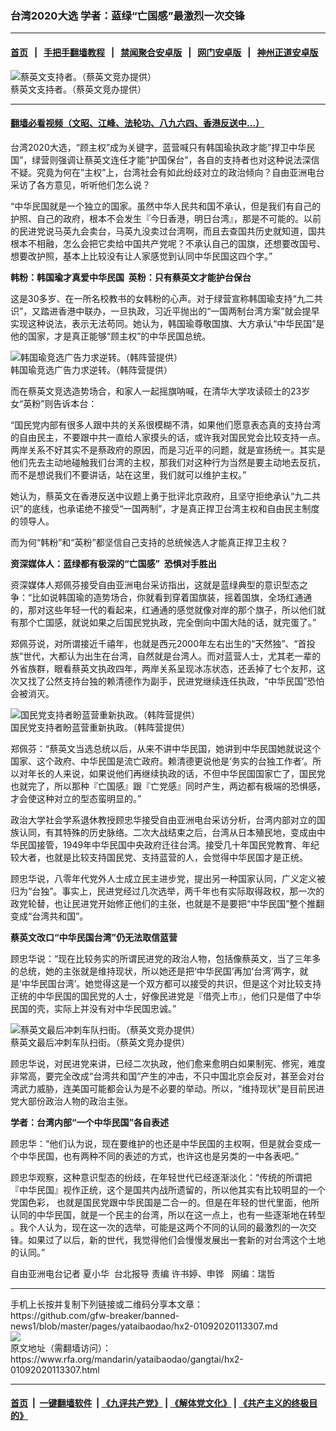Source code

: ### 台湾2020大选 学者：蓝绿“亡国感”最激烈一次交锋
------------------------

#### [首页](https://github.com/gfw-breaker/banned-news1/blob/master/README.md) &nbsp;&nbsp;|&nbsp;&nbsp; [手把手翻墙教程](https://github.com/gfw-breaker/guides/wiki) &nbsp;&nbsp;|&nbsp;&nbsp; [禁闻聚合安卓版](https://github.com/gfw-breaker/bn-android) &nbsp;&nbsp;|&nbsp;&nbsp; [网门安卓版](https://github.com/oGate2/oGate) &nbsp;&nbsp;|&nbsp;&nbsp; [神州正道安卓版](https://github.com/SzzdOgate/update) 



<div id="headerimg">
 <img alt="蔡英文支持者。（蔡英文竞办提供）" src="https://www.rfa.org/mandarin/yataibaodao/gangtai/hx2-01092020113307.html/4e00.jpg/@@images/d45f5511-00e7-41e4-962b-a56713e6a194.jpeg" title="蔡英文支持者。（蔡英文竞办提供）"/>
 <div id="headerimgcontents">
  <div id="headerimgcaption">
   <span>
    蔡英文支持者。（蔡英文竞办提供）
   </span>
   <!-- zoomattribute -->
  </div>
  <!-- headerimgcaption -->
 </div>
 <!-- headerimagecontents -->
</div>

<hr/>


#### [翻墙必看视频（文昭、江峰、法轮功、八九六四、香港反送中...）](http://167.172.214.107/home.html)

<div id="storytext">
 <div>
  <div class="slot_header">
  </div>
 </div>
 <p>
  台湾2020大选，“顾主权”成为关键字，蓝营喊只有韩国瑜执政才能”捍卫中华民国”，绿营则强调让蔡英文连任才能”护国保台”，各自的支持者也对这种说法深信不疑。究竟为何在”主权”上，台湾社会有如此纷歧对立的政治倾向？自由亚洲电台采访了各方意见，听听他们怎么说？
 </p>
 <p>
  “中华民国就是一个独立的国家。虽然中华人民共和国不承认，但是我们有自己的护照、自己的政府，根本不会发生『今日香港，明日台湾』，那是不可能的。以前的民进党说马英九会卖台，马英九没卖过台湾啊，而且去查国共历史就知道，国共根本不相融，怎么会把它卖给中国共产党呢？不承认自己的国旗，还想要改国号、想要改护照，基本上比较没有让人家感觉到认同中华民国这四个字。”
 </p>
 <p>
 </p>
 <p>
 </p>
 <p>
  <b>
   韩粉：韩国瑜才真爱中华民国  英粉：只有蔡英文才能护台保台
  </b>
 </p>
 <p>
  这是30多岁、在一所名校教书的女韩粉的心声。对于绿营宣称韩国瑜支持“九二共识”，又踏进香港中联办，一旦执政，习近平抛出的“一国两制台湾方案”就会提早实现这种说法，表示无法苟同。她认为，韩国瑜尊敬国旗、大方承认“中华民国”是他的国家，才是真正能够“顾主权”的中华民国总统。
 </p>
 <p>
 </p>
 <p>
  <div class="image-inline captioned" style="width:1171px;">
   <div style="width:1171px;">
    <img alt="韩国瑜竞选广告力求逆转。（韩阵营提供）" src="https://www.rfa.org/mandarin/yataibaodao/gangtai/hx2-01092020113307.html/4e8c.png" title="韩国瑜竞选广告力求逆转。（韩阵营提供）"/>
   </div>
   <div class="image-caption">
    <span style="width:1171px;">
     韩国瑜竞选广告力求逆转。（韩阵营提供）
    </span>
    <span class="copyright">
    </span>
   </div>
  </div>
 </p>
 <p>
  而在蔡英文竞选造势场合，和家人一起摇旗呐喊，在清华大学攻读硕士的23岁女“英粉”则告诉本台：
 </p>
 <p>
  “国民党内部有很多人跟中共的关系很模糊不清，如果他们愿意表态真的支持台湾的自由民主，不要跟中共一直给人家摸头的话，或许我对国民党会比较支持一点。两岸关系不好其实不是蔡政府的原因，而是习近平的问题，就是宣扬统一。其实是他们先去主动地碰触我们台湾的主权，那我们对这种行为当然是要主动地去反抗，而不是想说我们不要讲话，站在这里，我们就可以维护主权。”
 </p>
 <p>
  她认为，蔡英文在香港反送中议题上勇于批评北京政府，且坚守拒绝承认“九二共识”的底线，也承诺绝不接受“一国两制”，才是真正捍卫台湾主权和自由民主制度的领导人。
 </p>
 <p>
  而为何“韩粉”和“英粉”都坚信自己支持的总统候选人才能真正捍卫主权？
 </p>
 <p>
  <b>
   资深媒体人：蓝绿都有极深的“亡国感”  恐惧对手胜出
  </b>
 </p>
 <p>
  资深媒体人郑佩芬接受自由亚洲电台采访指出，这就是蓝绿典型的意识型态之争：“比如说韩国瑜的造势场合，你就看到穿着国旗装，摇着国旗，全场红通通的，那对这些年轻一代的看起来，红通通的感觉就像对岸的那个旗子，所以他们就有那个亡国感，就说如果之后国民党执政，完全倒向中国大陆的话，就完蛋了。”
 </p>
 <p>
  郑佩芬说，对所谓接近千禧年，也就是西元2000年左右出生的“天然独”、“首投族”世代，大都认为出生在台湾，自然就是台湾人。而对蓝营人士，尤其老一辈的外省族群，眼看蔡英文执政四年，两岸关系呈现冰冻状态，还丢掉了七个友邦，这次又找了公然支持台独的赖清德作为副手，民进党继续连任执政，“中华民国”恐怕会被消灭。
 </p>
 <p>
 </p>
 <p>
  <div class="image-inline captioned" style="width:1500px;">
   <div style="width:1500px;">
    <img alt="国民党支持者盼蓝营重新执政。（韩阵营提供）" src="https://www.rfa.org/mandarin/yataibaodao/gangtai/hx2-01092020113307.html/4e09.jpg" title="国民党支持者盼蓝营重新执政。（韩阵营提供）"/>
   </div>
   <div class="image-caption">
    <span style="width:1500px;">
     国民党支持者盼蓝营重新执政。（韩阵营提供）
    </span>
    <span class="copyright">
    </span>
   </div>
  </div>
 </p>
 <p>
  郑佩芬：“蔡英文当选总统以后，从来不讲中华民国，她讲到中华民国她就说这个国家、这个政府、中华民国是流亡政府。赖清德更说他是’务实的台独工作者’。所以对年长的人来说，如果说他们再继续执政的话，不但中华民国国家亡了，国民党也就完了，所以那种『亡国感』跟『亡党感』同时产生，两边都有极端的恐惧感，才会使这种对立的型态蛮明显的。”
 </p>
 <p>
  政治大学社会学系退休教授顾忠华接受自由亚洲电台采访分析，台湾内部对立的国族认同，有其特殊的历史脉络。二次大战结束之后，台湾从日本殖民地，变成由中华民国接管，1949年中华民国中央政府迁往台湾。接受几十年国民党教育、年纪较大者，也就是比较支持国民党、支持蓝营的人，会觉得中华民国才是正统。
 </p>
 <p>
  顾忠华说，八零年代党外人士成立民主进步党，提出另一种国家认同，广义定义被归为“台独”。事实上，民进党经过几次选举，两千年也有实际取得政权，那一次的政党轮替，也让民进党开始修正他们的主张，也就是不是要把“中华民国”整个推翻变成“台湾共和国”。
 </p>
 <p>
  <b>
   蔡英文改口“中华民国台湾”仍无法取信蓝营
  </b>
 </p>
 <p>
  顾忠华说：“现在比较务实的所谓民进党的政治人物，包括像蔡英文，当了三年多的总统，她的主张就是维持现状，所以她还是把‘中华民国’再加‘台湾’两字，就是‘中华民国台湾’。她觉得这是一个双方都可以接受的共识，但是这个对比较支持正统的中华民国的国民党的人士，好像民进党是『借壳上市』，他们只是借了中华民国的壳，实际上并没有对中华民国忠诚。”
 </p>
 <p>
 </p>
 <p>
  <div class="image-inline captioned" style="width:1500px;">
   <div style="width:1500px;">
    <img alt="蔡英文最后冲刺车队扫街。（蔡英文竞办提供）" src="https://www.rfa.org/mandarin/yataibaodao/gangtai/hx2-01092020113307.html/56db.jpg" title="蔡英文最后冲刺车队扫街。（蔡英文竞办提供）"/>
   </div>
   <div class="image-caption">
    <span style="width:1500px;">
     蔡英文最后冲刺车队扫街。（蔡英文竞办提供）
    </span>
    <span class="copyright">
    </span>
   </div>
  </div>
 </p>
 <p>
  顾忠华说，对民进党来讲，已经二次执政，他们愈来愈明白如果制宪、修宪，难度非常高，要完全改成“台湾共和国”产生的冲击，不只中国北京会反对，甚至会对台湾武力威胁，连美国可能都会认为是不必要的举动。所以，“维持现状”是目前民进党大部份政治人物的政治主张。
 </p>
 <p>
  <b>
   学者：台湾内部“一个中华民国”各自表述
  </b>
 </p>
 <p>
  顾忠华：“他们认为说，现在要维护的也还是中华民国的主权啊，但是就会变成一个中华民国，也有两种不同的表述的方式，也许这也是另类的一中各表吧。”
 </p>
 <p>
  顾忠华观察，这种意识型态的纷歧，在年轻世代已经逐渐淡化：“传统的所谓把『中华民国』视作正统，这个是国共内战所遗留的，所以他其实有比较明显的一个党国色彩， 也就是国民党跟中华民国是二合一的。但是在年轻的世代里面，他所认同的中华民国，就是一个民主的台湾，所以在这一点上，也有一些逐渐地在转型 。我个人认为，现在这一次的选举，可能是这两个不同的认同的最激烈的一次交锋。如果过了以后，新的世代，我觉得他们会慢慢发展出一套新的对台湾这个土地的认同。”
 </p>
 <p>
 </p>
 <p>
  自由亚洲电台记者 夏小华  台北报导 责编 许书婷、申铧   网编：瑞哲
 </p>
</div>

<hr/>
手机上长按并复制下列链接或二维码分享本文章：<br/>
https://github.com/gfw-breaker/banned-news1/blob/master/pages/yataibaodao/hx2-01092020113307.md <br/>
<a href='https://github.com/gfw-breaker/banned-news1/blob/master/pages/yataibaodao/hx2-01092020113307.md'><img src='https://github.com/gfw-breaker/banned-news1/blob/master/pages/yataibaodao/hx2-01092020113307.md.png'/></a> <br/>
原文地址（需翻墙访问）：https://www.rfa.org/mandarin/yataibaodao/gangtai/hx2-01092020113307.html


------------------------
#### [首页](https://github.com/gfw-breaker/banned-news1/blob/master/README.md) &nbsp;|&nbsp; [一键翻墙软件](https://github.com/gfw-breaker/nogfw/blob/master/README.md) &nbsp;| [《九评共产党》](https://github.com/gfw-breaker/9ping.md/blob/master/README.md#九评之一评共产党是什么) | [《解体党文化》](https://github.com/gfw-breaker/jtdwh.md/blob/master/README.md) | [《共产主义的终极目的》](https://github.com/gfw-breaker/gczydzjmd.md/blob/master/README.md)


<img src='http://gfw-breaker.win/banned-news/pages/yataibaodao/hx2-01092020113307.md' width='0px' height='0px'/>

## BRIEF
Work out how many lines in the data include "README". Answer with the number only.

## COMPLETED TASK
2